An exact copy of every entry is needed, with the images left out.

(Dataset entries)
++++++++++
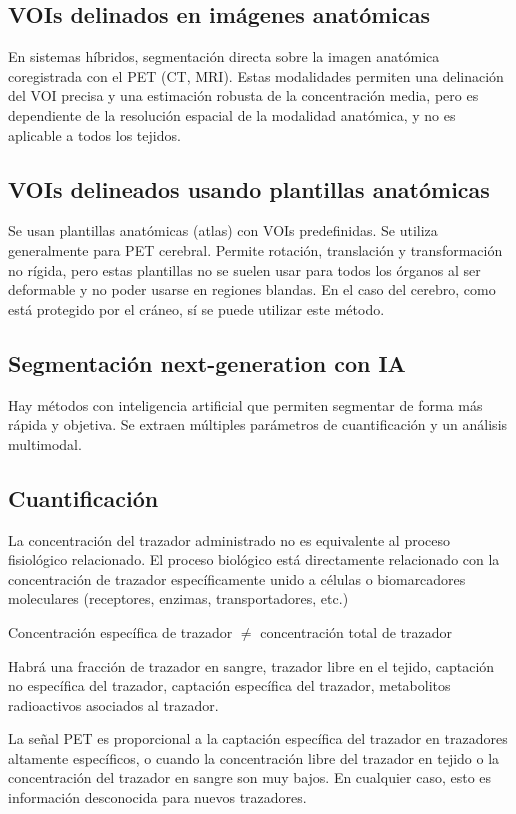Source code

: \subsection{VOIs delinados en imágenes anatómicas}
En sistemas híbridos, segmentación directa sobre la imagen anatómica coregistrada con el PET (CT, MRI). Estas modalidades permiten una delinación del VOI precisa y una estimación robusta de la concentración media, pero es dependiente de la resolución espacial de la modalidad anatómica, y no es aplicable a todos los tejidos.

\subsection{VOIs delineados usando plantillas anatómicas}
Se usan plantillas anatómicas (atlas) con VOIs predefinidas. Se utiliza generalmente para PET cerebral.
Permite rotación, translación y transformación no rígida, pero estas plantillas no se suelen usar para todos los órganos al ser deformable y no poder usarse en regiones blandas. En el caso del cerebro, como está protegido por el cráneo, sí se puede utilizar este método.

\subsection{Segmentación next-generation con IA}
Hay métodos con inteligencia artificial que permiten segmentar de forma más rápida y objetiva. Se extraen múltiples parámetros de cuantificación y un análisis multimodal. 

\subsection{Cuantificación}
La concentración del trazador administrado no es equivalente al proceso fisiológico relacionado. El proceso biológico está directamente relacionado con la concentración de trazador específicamente unido a células o biomarcadores moleculares (receptores, enzimas, transportadores, etc.)

Concentración específica de trazador $\neq$ concentración total de trazador

Habrá una fracción de trazador en sangre, trazador libre en el tejido, captación no específica del trazador, captación específica del trazador, metabolitos radioactivos asociados al trazador.

La señal PET es proporcional a la captación específica del trazador en trazadores altamente específicos, o cuando la concentración libre del trazador en tejido o la concentración del trazador en sangre son muy bajos. En cualquier caso, esto es información desconocida para nuevos trazadores.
++++++++++
__Completed exercise__
Source code

: \subsection{VOIs delinados en imágenes anatómicas}
En sistemas híbridos, segmentación directa sobre la imagen anatómica coregistrada con el PET (CT, MRI). Estas modalidades permiten una delinación del VOI precisa y una estimación robusta de la concentración media, pero es dependiente de la resolución espacial de la modalidad anatómica, y no es aplicable a todos los tejidos.

\subsection{VOIs delineados usando plantillas anatómicas}
Se usan plantillas anatómicas (atlas) con VOIs predefinidas. Se utiliza generalmente para PET cerebral.
Permite rotación, translación y transformación no rígida, pero estas plantillas no se suelen usar para todos los órganos al ser deformable y no poder usarse en regiones blandas. En el caso del cerebro, como está protegido por el cráneo, sí se puede utilizar este método.

\subsection{Segmentación next-generation con IA}
Hay métodos con inteligencia artificial que permiten segmentar de forma más rápida y objetiva. Se extraen múltiples parámetros de cuantificación y un análisis multimodal. 

\subsection{Cuantificación}
La concentración del trazador administrado no es equivalente al proceso fisiológico relacionado. El proceso biológico está directamente relacionado con la concentración de trazador específicamente unido a células o biomarcadores moleculares (receptores, enzimas, transportadores, etc.)

Concentración específica de trazador $\neq$ concentración total de trazador

Habrá una fracción de trazador en sangre, trazador libre en el tejido, captación no específica del trazador, captación específica del trazador, metabolitos radioactivos asociados al trazador.

La señal PET es proporcional a la captación específica del trazador en trazadores altamente específicos, o cuando la concentración libre del trazador en tejido o la concentración del trazador en sangre son muy bajos. En cualquier caso, esto es información desconocida para nuevos trazadores.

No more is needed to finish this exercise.